Friday, June 22, 2012

Othello: Making Relevant the Subtext of Tragedy

Othello
By William Shakespeare
As performed by the
Hudson Shakespeare Company(website here: http://www.hudsonshakespeare.org)
June 15, 2012 in Van Vorst Park, Jersey City



Small lamps illuminate a section of lawn at Van Vorst Park, banners vaguely resembling coats of arms are draped on what look like easels, acting as backdrops creating a stage for this entertaining, intelligent and refreshingly relevant rendition of Othello by the Hudson Shakespeare Company. The mosquitos, out in force this year, annoy, and the sounds of traffic, kids from the nearby playground, and adults on cellphones distract, but only for a second or two. Summer is here again, and so is open air-Shakespeare.
Othello starts off with a scenario that could easily be farce – at the urging of an underling, the title character jumps to the wrong conclusion about the faithfulness of his wife and the supporting evidence is the whereabouts of a flowered handkerchief – but gradually the farce unfolds into the most disturbing tragedy in the folio. Even Titus, for all its bloodletting, for its rape and maiming and extreme pathos, cannot match the shock you feel when Othello strangles Desdemona in their bed. An outdoor summer venue enhances the going-ons; the 7:00 PM start time means a bright ambience and by the time most of major characters are slain, the sun has set and as if on cue, night is everywhere.

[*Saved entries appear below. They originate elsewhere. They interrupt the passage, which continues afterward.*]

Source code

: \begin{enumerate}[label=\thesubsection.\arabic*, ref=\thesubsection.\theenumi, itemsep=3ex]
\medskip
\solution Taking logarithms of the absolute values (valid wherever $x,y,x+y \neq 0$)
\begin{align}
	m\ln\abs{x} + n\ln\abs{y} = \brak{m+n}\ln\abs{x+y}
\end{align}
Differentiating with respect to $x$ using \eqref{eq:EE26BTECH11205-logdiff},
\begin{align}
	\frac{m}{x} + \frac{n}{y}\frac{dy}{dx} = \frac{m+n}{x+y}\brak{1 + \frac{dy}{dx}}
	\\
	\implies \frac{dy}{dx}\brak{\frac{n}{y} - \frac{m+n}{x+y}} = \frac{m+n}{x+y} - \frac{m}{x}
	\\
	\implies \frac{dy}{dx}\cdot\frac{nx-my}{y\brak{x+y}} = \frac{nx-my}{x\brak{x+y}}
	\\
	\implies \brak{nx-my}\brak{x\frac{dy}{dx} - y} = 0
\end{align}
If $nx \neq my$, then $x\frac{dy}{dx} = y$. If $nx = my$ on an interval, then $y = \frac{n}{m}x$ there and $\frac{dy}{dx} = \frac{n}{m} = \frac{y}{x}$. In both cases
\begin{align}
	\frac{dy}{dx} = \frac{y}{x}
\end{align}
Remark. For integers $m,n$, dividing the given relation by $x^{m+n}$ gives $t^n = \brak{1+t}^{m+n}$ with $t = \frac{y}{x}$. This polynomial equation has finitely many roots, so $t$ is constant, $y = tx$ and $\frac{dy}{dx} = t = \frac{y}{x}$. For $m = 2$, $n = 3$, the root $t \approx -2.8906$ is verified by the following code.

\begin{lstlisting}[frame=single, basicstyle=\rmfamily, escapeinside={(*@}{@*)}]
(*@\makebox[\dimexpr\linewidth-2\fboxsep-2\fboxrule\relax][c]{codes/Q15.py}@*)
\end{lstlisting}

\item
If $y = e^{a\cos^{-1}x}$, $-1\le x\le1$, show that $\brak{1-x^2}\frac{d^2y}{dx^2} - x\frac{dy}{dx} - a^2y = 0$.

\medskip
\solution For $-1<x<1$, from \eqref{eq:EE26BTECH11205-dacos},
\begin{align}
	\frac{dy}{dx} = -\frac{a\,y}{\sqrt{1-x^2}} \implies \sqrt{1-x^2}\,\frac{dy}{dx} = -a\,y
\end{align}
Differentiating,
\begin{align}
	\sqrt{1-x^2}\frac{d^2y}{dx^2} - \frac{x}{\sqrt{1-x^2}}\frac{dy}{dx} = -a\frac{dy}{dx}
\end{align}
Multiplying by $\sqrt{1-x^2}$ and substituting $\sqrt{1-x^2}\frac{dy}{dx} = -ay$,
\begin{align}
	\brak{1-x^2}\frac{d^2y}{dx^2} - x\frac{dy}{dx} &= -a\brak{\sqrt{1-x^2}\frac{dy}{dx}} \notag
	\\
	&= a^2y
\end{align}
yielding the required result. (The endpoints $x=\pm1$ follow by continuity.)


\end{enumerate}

Through casting and direction, this Othello has some subtle contemporary shadings, enhancing the relevance of this play. One of my favorite Shakespeare’s, this play has personal significance for me only because of the impact it had when I studied it in College. I re-read the play before the Van Vorst performance, re-read the Othello chapter in Bloom’s Invention of the Human and listened to the Bloom lecture on Othello. What can I say; I’m a reader and literature geek.
How satisfying a Shakespeare performance is probably most due to the level of awareness of the director and players possess of ellipses and subtext. The bard leaves information out, prompting the audience (as well as actors and directors) to ponder how those spaces should be filled in. Most of Shakespeare’s themes are more below than above the surface of the language, character and plot. There is always more subtext (or potential interpretations of the subtext) than text and we all know, there’s a ton of text. The casting as well as direction with the Hudson production fills in ellipses and subtext with some subtle yet poignant contemporary touches, enriching this unnerving play with a tangible modern relevance.
The Othello plot – at least the first three acts – unfolds like a comedy of misunderstanding. The story opens in Venice, with the news that Othello (Michael Hagins), a mercenary officer, of African descent – the Moor – in charge of protecting the city from the Turks, aka Ottommites has eloped with Desdemona (Melissa Meli), a woman of Venetian upperclasses. At the same time, the Moor has promoted Cassio (Reynaldo Piniella) to his second in command, above Iago (Jon Ciccarelli), who out of resentment wreaks revenge by confusing Othello that this newly betrothed is having an affair with Cassio. The circumstantial evidence Iago uses is a handkerchief given to Desdemona by Othello and found by Iago’s wife, Emilia (Laura Mae Baker), which Iago places in Cassio’s possession. When Othello sees the hanky in question, he goes ballistic.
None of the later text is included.